I propose therefore that it would be beneficial to also include in Stream Registry a set of stream platform agnostic consumer/producer APIs. These would allow the consumption/production of events in a unified manner so that applications can be built that can simply and seamlessly interact with an organisations streams, irrespective of the underlying streaming platform in which they are persisted.
To facilitate wide adoption and integration, APIs would be extremely light-weight and use only open and massively adopted technologies: HTTP, REST, Json, WebSockets, etc.
To be clear: I suggest that these APIs are provided in addition to the factory approach that is already supported, whose differentiating value was outlined earlier.
Desired Behaviour
As a consumer/producer, I can chose to integrate my application/service with the 'vendor' agnostic streaming API (ALPaCA). This API provides me with an abstraction to to produce and consumer events while decoupling me from the platform specific API provided by my streaming platform. It thus allows me to target other streaming platforms in my data ecosystem with no additional effort, and seamlessly support new platforms as they are adopted into the stream registry ecosystem.
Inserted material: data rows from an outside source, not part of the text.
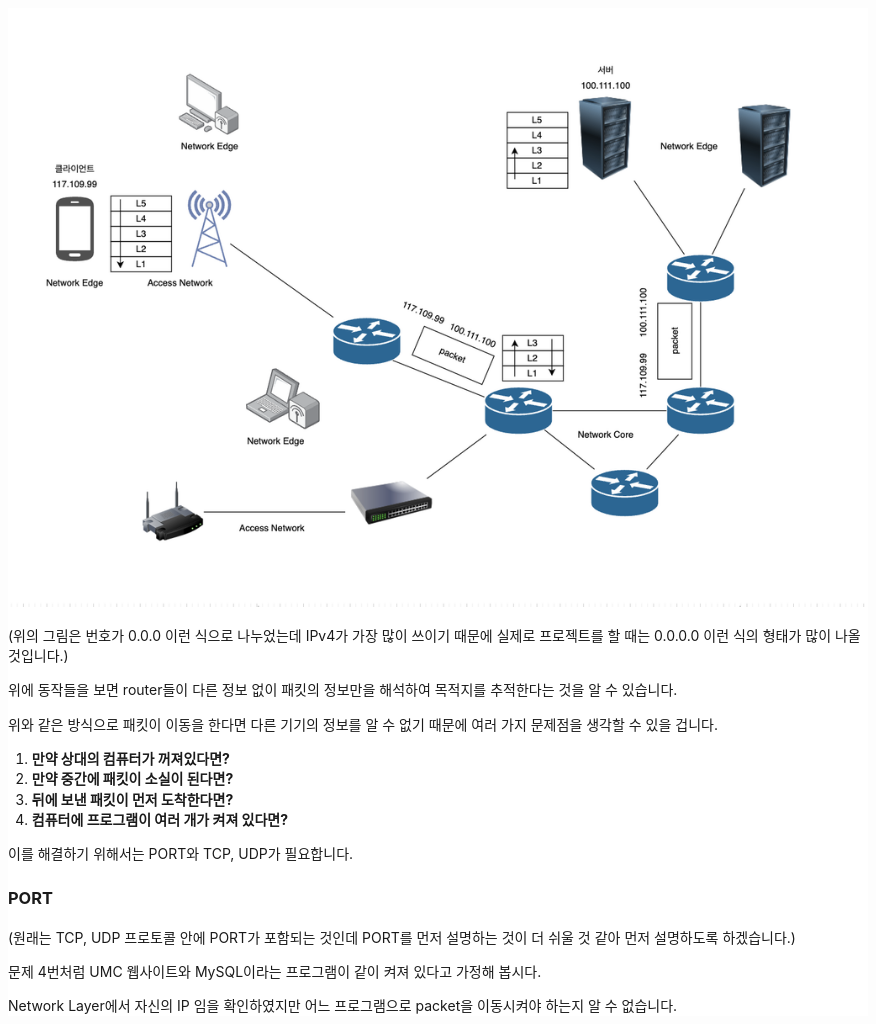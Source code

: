 ![스크린샷 2024-09-04 오후 4.28.18.png](Chapter%200%20%EC%9D%B8%ED%84%B0%EB%84%B7%EA%B3%BC%20%EC%9D%B8%ED%84%B0%EB%84%B7%20%ED%86%B5%EC%8B%A0%2026bb57f4596b81acba94d2a35bd8261c/%25E1%2584%2589%25E1%2585%25B3%25E1%2584%258F%25E1%2585%25B3%25E1%2584%2585%25E1%2585%25B5%25E1%2586%25AB%25E1%2584%2589%25E1%2585%25A3%25E1%2586%25BA_2024-09-04_%25E1%2584%258B%25E1%2585%25A9%25E1%2584%2592%25E1%2585%25AE_4.28.18.png)

(위의 그림은 번호가 0.0.0 이런 식으로 나누었는데 IPv4가 가장 많이 쓰이기 때문에 실제로 프로젝트를 할 때는 0.0.0.0 이런 식의 형태가 많이 나올 것입니다.)

 

위에 동작들을 보면 router들이 다른 정보 없이 패킷의 정보만을 해석하여 목적지를 추적한다는 것을 알 수 있습니다.

위와 같은 방식으로 패킷이 이동을 한다면 다른 기기의 정보를 알 수 없기 때문에 여러 가지 문제점을 생각할 수 있을 겁니다.

1. **만약 상대의 컴퓨터가 꺼져있다면?**
2. **만약 중간에 패킷이 소실이 된다면?**
3. **뒤에 보낸 패킷이 먼저 도착한다면?**
4. **컴퓨터에 프로그램이 여러 개가 켜져 있다면?**

이를 해결하기 위해서는 PORT와 TCP, UDP가 필요합니다.

### PORT

(원래는 TCP, UDP 프로토콜 안에 PORT가 포함되는 것인데 PORT를 먼저 설명하는 것이 더 쉬울 것 같아 먼저 설명하도록 하겠습니다.)

문제 4번처럼 UMC 웹사이트와 MySQL이라는 프로그램이 같이 켜져 있다고 가정해 봅시다.

Network Layer에서 자신의 IP 임을 확인하였지만 어느 프로그램으로 packet을 이동시켜야 하는지 알 수 없습니다.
The stream registry already assists me in understanding the events that I consume/produce via integration with schema registries, it can also provide metadata that describes how I should serialise and deserialise said events. However, it does not provide me with the machinery to do so - the difficult part. ALPaCA would provide simple standardised message encodings (Json, GZIPped), transports (HTTP + WebSockets), and protocols (REST), enabling me to simply and consistently read and write events with any stream, with minimal dependencies and little coupling.
Benefits
- enables the development/deployment of organisation-wide stream-based applications/service/capabilities that can integrate with and operate on any stream in the organisation, irrespective of the underlying streaming platform on which the stream resides
- eliminates the need to integrate each core system with
Nstreaming platforms - eliminates duplicate development and maintenance of Kinesis/Kafka/etc. integration code across such systems
- eliminates vendor specific capability gaps forming in the data platform: "we can perform anomaly detection on your Kafka streams, but not your Kinesis streams as we haven't yet had a chance to build an integration"
- useful internal Stream Registry plumbing: can act as a bridge between streaming platforms - i.e. push from any one supported platform into any other by using the platform agnostic consumer/producer APIs. This solution then works for any combinations of platform, even those adopted in the future
- the relocation of streams from one platform (example: Kinesis) to another (Kafka) does not impact ALPaCA consumers or producers, thus minimising the overall impact of such a migration. This then allows us to think more freely regarding stream placement, and migrate them between systems based on cost, performance, etc.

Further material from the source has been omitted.